Hi I set up a new tank half a month ago with the aquasoil substrate and the power sand. I have been making regular water changes as was indicated here. Now there are two problems with the water:

Number one the water tends to take a pale yellow coloration like tea. (I have seen many other people with this problem too, so it doesn't bothers me much)

Nuber two, many bubbles appear on the surface of the water even after a few hours after water change. These bubbles are like those formed in fermentation. (I don't have anything in the tank except for the substrate with some foreground plants only; no fish or any other thing)

If you have any knowledge about what might be causing this, please let me know what it is and what can I do to eliminate the problem. I could post some pictures latter so that you can see how it looks like.
Thanks.


----------



## Tex Gal

Was your ADA AquaSoil new? Do the bubbles carry any smell? The bubbles could just be from your water change. There can be alot of gas in our tap water. That's why the tank looks like it's pearling after a water change.

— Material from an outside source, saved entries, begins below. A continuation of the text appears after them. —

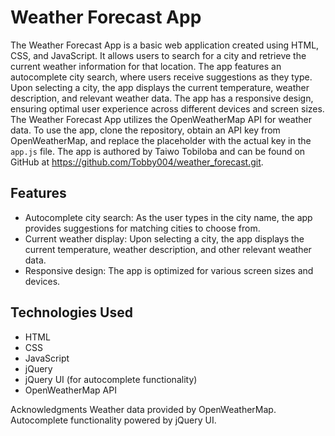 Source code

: # Weather Forecast App

The Weather Forecast App is a basic web application created using HTML, CSS, and JavaScript. It allows users to search for a city and retrieve the current weather information for that location. The app features an autocomplete city search, where users receive suggestions as they type. Upon selecting a city, the app displays the current temperature, weather description, and relevant weather data. The app has a responsive design, ensuring optimal user experience across different devices and screen sizes. The Weather Forecast App utilizes the OpenWeatherMap API for weather data. To use the app, clone the repository, obtain an API key from OpenWeatherMap, and replace the placeholder with the actual key in the `app.js` file. The app is authored by Taiwo Tobiloba and can be found on GitHub at https://github.com/Tobby004/weather_forecast.git.
## Features

- Autocomplete city search: As the user types in the city name, the app provides suggestions for matching cities to choose from.
- Current weather display: Upon selecting a city, the app displays the current temperature, weather description, and other relevant weather data.
- Responsive design: The app is optimized for various screen sizes and devices.

## Technologies Used

- HTML
- CSS
- JavaScript
- jQuery
- jQuery UI (for autocomplete functionality)
- OpenWeatherMap API

Acknowledgments
Weather data provided by OpenWeatherMap.
Autocomplete functionality powered by jQuery UI.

ADA A.S. has peat in it. At least the Amazonia does. That is why your water looks pale yellow. That will stop. You can insert some activated charcoal into your filter and it will clear it out.


----------



## Chizpa305

I don't think its the water change is causing this because before I had the same tank with a different set up (gravel as substrate) and when i did the water changes that didn't happen. 

My aquasoil substrate is new. I'm trying it out after reading some nice comments about it. I'm using the regular amazonia type. Here is a picture of how it looks now, but Normally it is far worse.


----------



## Tex Gal

I think your tank is just settling in. The bubbles will stop as your bio filter gets established. You can also stuff it with plants. That will go a long way to taking up all extra ammonia.


----------



## Bunbuku

Chizpa305 said:


> I don't think its the water change is causing this because before I had the same tank with a different set up (gravel as substrate) and when i did the water changes that didn't happen.
> 
> My aquasoil substrate is new. I'm trying it out after reading some nice comments about it. I'm using the regular amazonia type. Here is a picture of how it looks now, but Normally it is far worse.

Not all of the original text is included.